We study the problem of testing discrete distributions with a focus on the
high probability regime. Specifically, given samples from one or more discrete
distributions, a property $\mathcal{P}$, and parameters $0< \epsilon, \delta
<1$, we want to distinguish {\em with probability at least $1-\delta$} whether
these distributions satisfy $\mathcal{P}$ or are $\epsilon$-far from
$\mathcal{P}$ in total variation distance. Most prior work in distribution
testing studied the constant confidence case (corresponding to $\delta =
\Omega(1)$), and provided sample-optimal testers for a range of properties.

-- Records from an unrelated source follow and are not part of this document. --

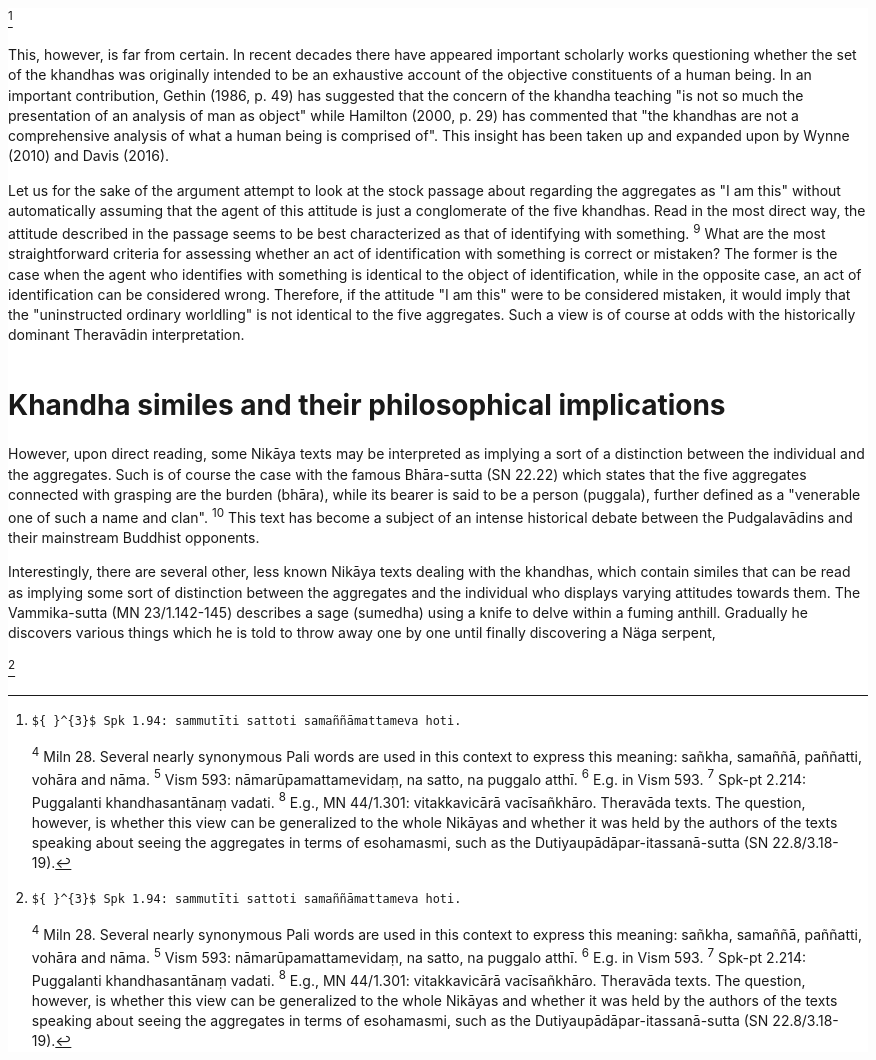 [^0]
[^0]:    ${ }^{3}$ Spk 1.94: sammutīti sattoti samaññāmattameva hoti.
    ${ }^{4}$ Miln 28. Several nearly synonymous Pali words are used in this context to express this meaning: sañkha, samaññā, paññatti, vohāra and nāma.
    ${ }^{5}$ Vism 593: nāmarūpamattamevidaṃ, na satto, na puggalo atthī.
    ${ }^{6}$ E.g. in Vism 593.
    ${ }^{7}$ Spk-pt 2.214: Puggalanti khandhasantānaṃ vadati.
    ${ }^{8}$ E.g., MN 44/1.301: vitakkavicārā vacīsañkhāro.
Theravāda texts. The question, however, is whether this view can be generalized to the whole Nikāyas and whether it was held by the authors of the texts speaking about seeing the aggregates in terms of esohamasmi, such as the Dutiyaupādāpar-itassanā-sutta (SN 22.8/3.18-19).

This, however, is far from certain. In recent decades there have appeared important scholarly works questioning whether the set of the khandhas was originally intended to be an exhaustive account of the objective constituents of a human being. In an important contribution, Gethin (1986, p. 49) has suggested that the concern of the khandha teaching "is not so much the presentation of an analysis of man as object" while Hamilton (2000, p. 29) has commented that "the khandhas are not a comprehensive analysis of what a human being is comprised of". This insight has been taken up and expanded upon by Wynne (2010) and Davis (2016).

Let us for the sake of the argument attempt to look at the stock passage about regarding the aggregates as "I am this" without automatically assuming that the agent of this attitude is just a conglomerate of the five khandhas. Read in the most direct way, the attitude described in the passage seems to be best characterized as that of identifying with something. ${ }^{9}$ What are the most straightforward criteria for assessing whether an act of identification with something is correct or mistaken? The former is the case when the agent who identifies with something is identical to the object of identification, while in the opposite case, an act of identification can be considered wrong. Therefore, if the attitude "I am this" were to be considered mistaken, it would imply that the "uninstructed ordinary worldling" is not identical to the five aggregates. Such a view is of course at odds with the historically dominant Theravādin interpretation.

# Khandha similes and their philosophical implications 

However, upon direct reading, some Nikāya texts may be interpreted as implying a sort of a distinction between the individual and the aggregates. Such is of course the case with the famous Bhāra-sutta (SN 22.22) which states that the five aggregates connected with grasping are the burden (bhāra), while its bearer is said to be a person (puggala), further defined as a "venerable one of such a name and clan". ${ }^{10}$ This text has become a subject of an intense historical debate between the Pudgalavādins and their mainstream Buddhist opponents.

Interestingly, there are several other, less known Nikāya texts dealing with the khandhas, which contain similes that can be read as implying some sort of distinction between the aggregates and the individual who displays varying attitudes towards them. The Vammika-sutta (MN 23/1.142-145) describes a sage (sumedha) using a knife to delve within a fuming anthill. Gradually he discovers various things which he is told to throw away one by one until finally discovering a Näga serpent,

[^0]
[^0]:    ${ }^{9}$ Other scholars also describe the wrong attitude towards the aggregates as identification with them, e.g., Wynne (2010, p. 114) who states that "the Not-Self teaching considers a person's identification with the five aggregates in terms of the notion "This is mine, I am this, this is my self".
    ${ }^{10}$ SN 22.22/3.25-26: yvāyaṃ āyasmā evaṃnāmo evaṃgotto; ayaṃ vuccati, bhikkhave, bhārahāro.
which he is told to keep and honor. The anthill (vammika) is said to be a designation (adhivacana) for the human body ( $k \bar{a} y a$ ), while the things discovered in it and meant to be later abandoned are designations for various elements negatively evaluated in Buddhist doctrine. Amongst things to be abandoned are also the five khandhas represented by a turtle (kumma). The remaining Nāga serpent is, on the other hand, a representation of a bhikkhu who has ended the taints (khīnāsava). The Majjhima Nikāya Atṭhakathā, also known as the Papañcasūdan̄̄ explains that the abandoning of the khandhas is to be understood as abandoning of desire (chanda) and passion (rāga) for them. ${ }^{11}$


[^0]:    Grzegorz Polak
[^0]:    ${ }^{1}$ E.g., SN 22.8/3.18: etaṃ mama, esohamasmi, eso me attā'ti samanupassati.
[^0]:    ${ }^{11}$ Pps 2.133: pajaha pañcupādānakkhandheti ettha pañcasu khandhesu chandarāgappahānaṃ kathitaṃ.
[^0]:    ${ }^{16}$ Spk 2.312: bālagahapatiputto viya hi vattasannissitakāle assutavā puthujjano, vadhakapaccāmitto viya abaladubbalā pañcakkhandhā.
[^0]:    ${ }^{19}$ Cf. Siderits (2020, p. 199).
[^0]:    ${ }^{21}$ This understanding of vedan $\bar{a}$ and sañ̄̄̄ is based on SN 22.79/3.86-91.
[^0]:    ${ }^{26}$ See Carruthers (2015, pp. 176-177) for an explanation of this phenomenon.
[^0]:    ${ }^{29}$ Snp 4.5/157: tassīdha diṭthe va sute mute vā, pakappitā natthi anūpi saññā. Mute can be read either as "sensed" or "thought".
[^0]:    ${ }^{33}$ Dhs 10: yaṃ tasmiṃ samaye cittaṃ mano mānasam hadayam paṇdaraṃ mano manāyatanam manindriyaṃ viññānaṃ viññānakkhandho tajjāmanoviññānadhātu - idaṃ tasmiṃ samaye cittaṃ hoti.
[^0]:    ${ }^{37}$ E.g., in SN 22.54/3.54-55.
[^0]:    ${ }^{38}$ Amodal in the sense of being non-phenomenal, i.e., not representing any of the sensory modalities.
[^0]:    ${ }^{40}$ This has been noted by Gethin (1986, p. 35) who writes about the five aggregates: "We find very little in terms of formal explanation of either the sequence as a whole or of the individual terms. What there is, is confined to a few stock and somewhat terse definitions."
[^0]:    ${ }^{45}$ Pps 2.258/2.359: upādānassa sañkhārakkhandhekadesabhāvato Trans. following Ñāṇamoli and Bodhi (1995, p. 1241), note 461.
[^0]:    ${ }^{49}$ In this interpretation, the dependent arising of the aggregates would need to be interpreted in epistemic and not ontological terms. Similar line of reasoning has been pursued by Wynne (2010, pp. 138-150) with his idea of cognitive conditioning and Shulman (2008, p. 306) who has suggested that "the 12 links are an explanation of mental conditioning, an analysis of subjective existence. They do not deal directly with the manner in which all things exist." Thus, the act of producing (abhinibbatteti) the aggregates likened to a painter painting an effigy of a man in SN 22.100, would not represent generation of elements of objective reality but of a specific form of phenomenal experience.
[^0]:    ${ }^{50}$ MN 38/1.258.
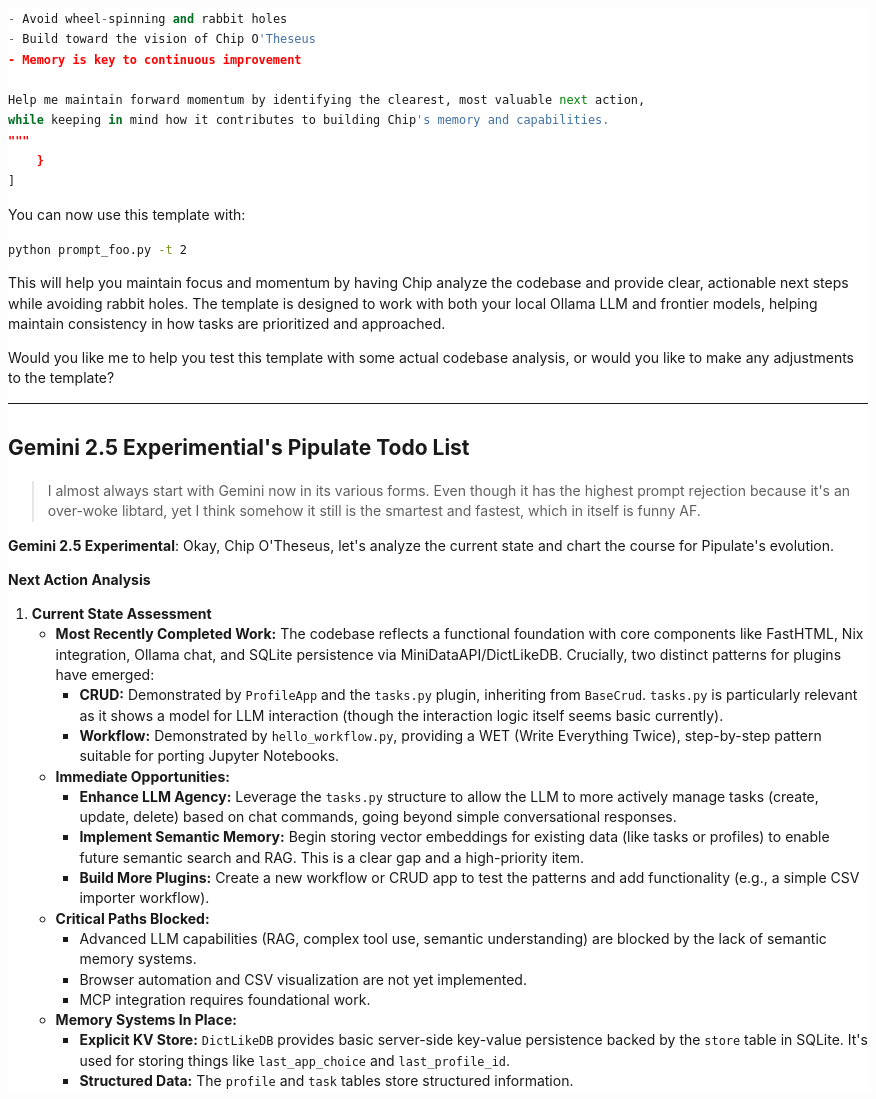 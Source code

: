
 ```python
- Avoid wheel-spinning and rabbit holes
- Build toward the vision of Chip O'Theseus
- Memory is key to continuous improvement

Help me maintain forward momentum by identifying the clearest, most valuable next action,
while keeping in mind how it contributes to building Chip's memory and capabilities.
"""
    }
]
```

You can now use this template with:
```bash
python prompt_foo.py -t 2
```

This will help you maintain focus and momentum by having Chip analyze the codebase and provide clear, actionable next steps while avoiding rabbit holes. The template is designed to work with both your local Ollama LLM and frontier models, helping maintain consistency in how tasks are prioritized and approached.

Would you like me to help you test this template with some actual codebase analysis, or would you like to make any adjustments to the template?

---

## Gemini 2.5 Experimential's Pipulate Todo List

> I almost always start with Gemini now in its various forms. Even though it has
> the highest prompt rejection because it's an over-woke libtard, yet I think
> somehow it still is the smartest and fastest, which in itself is funny AF.

**Gemini 2.5 Experimental**: Okay, Chip O'Theseus, let's analyze the current state and chart the course for Pipulate's evolution.

**Next Action Analysis**

1.  **Current State Assessment**
    * **Most Recently Completed Work:** The codebase reflects a functional foundation with core components like FastHTML, Nix integration, Ollama chat, and SQLite persistence via MiniDataAPI/DictLikeDB. Crucially, two distinct patterns for plugins have emerged:
        * **CRUD:** Demonstrated by `ProfileApp` and the `tasks.py` plugin, inheriting from `BaseCrud`. `tasks.py` is particularly relevant as it shows a model for LLM interaction (though the interaction logic itself seems basic currently).
        * **Workflow:** Demonstrated by `hello_workflow.py`, providing a WET (Write Everything Twice), step-by-step pattern suitable for porting Jupyter Notebooks.
    * **Immediate Opportunities:**
        * **Enhance LLM Agency:** Leverage the `tasks.py` structure to allow the LLM to more actively manage tasks (create, update, delete) based on chat commands, going beyond simple conversational responses.
        * **Implement Semantic Memory:** Begin storing vector embeddings for existing data (like tasks or profiles) to enable future semantic search and RAG. This is a clear gap and a high-priority item.
        * **Build More Plugins:** Create a new workflow or CRUD app to test the patterns and add functionality (e.g., a simple CSV importer workflow).
    * **Critical Paths Blocked:**
        * Advanced LLM capabilities (RAG, complex tool use, semantic understanding) are blocked by the lack of semantic memory systems.
        * Browser automation and CSV visualization are not yet implemented.
        * MCP integration requires foundational work.
    * **Memory Systems In Place:**
        * **Explicit KV Store:** `DictLikeDB` provides basic server-side key-value persistence backed by the `store` table in SQLite. It's used for storing things like `last_app_choice` and `last_profile_id`.
        * **Structured Data:** The `profile` and `task` tables store structured information.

While one can always boost the confidence probability of any such tester by
black-box amplification, this generic boosting method typically leads to
sub-optimal sample bounds.
Here we study the following broad question: For a given property
$\mathcal{P}$, can we {\em characterize} the sample complexity of testing
$\mathcal{P}$ as a function of all relevant problem parameters, including the
error probability $\delta$? Prior to this work, uniformity testing was the only
statistical task whose sample complexity had been characterized in this
setting. As our main results, we provide the first algorithms for closeness and
independence testing that are sample-optimal, within constant factors, as a
function of all relevant parameters. We also show matching
information-theoretic lower bounds on the sample complexity of these problems.
Our techniques naturally extend to give optimal testers for related problems.
To illustrate the generality of our methods, we give optimal algorithms for
testing collections of distributions and testing closeness with unequal sized
samples.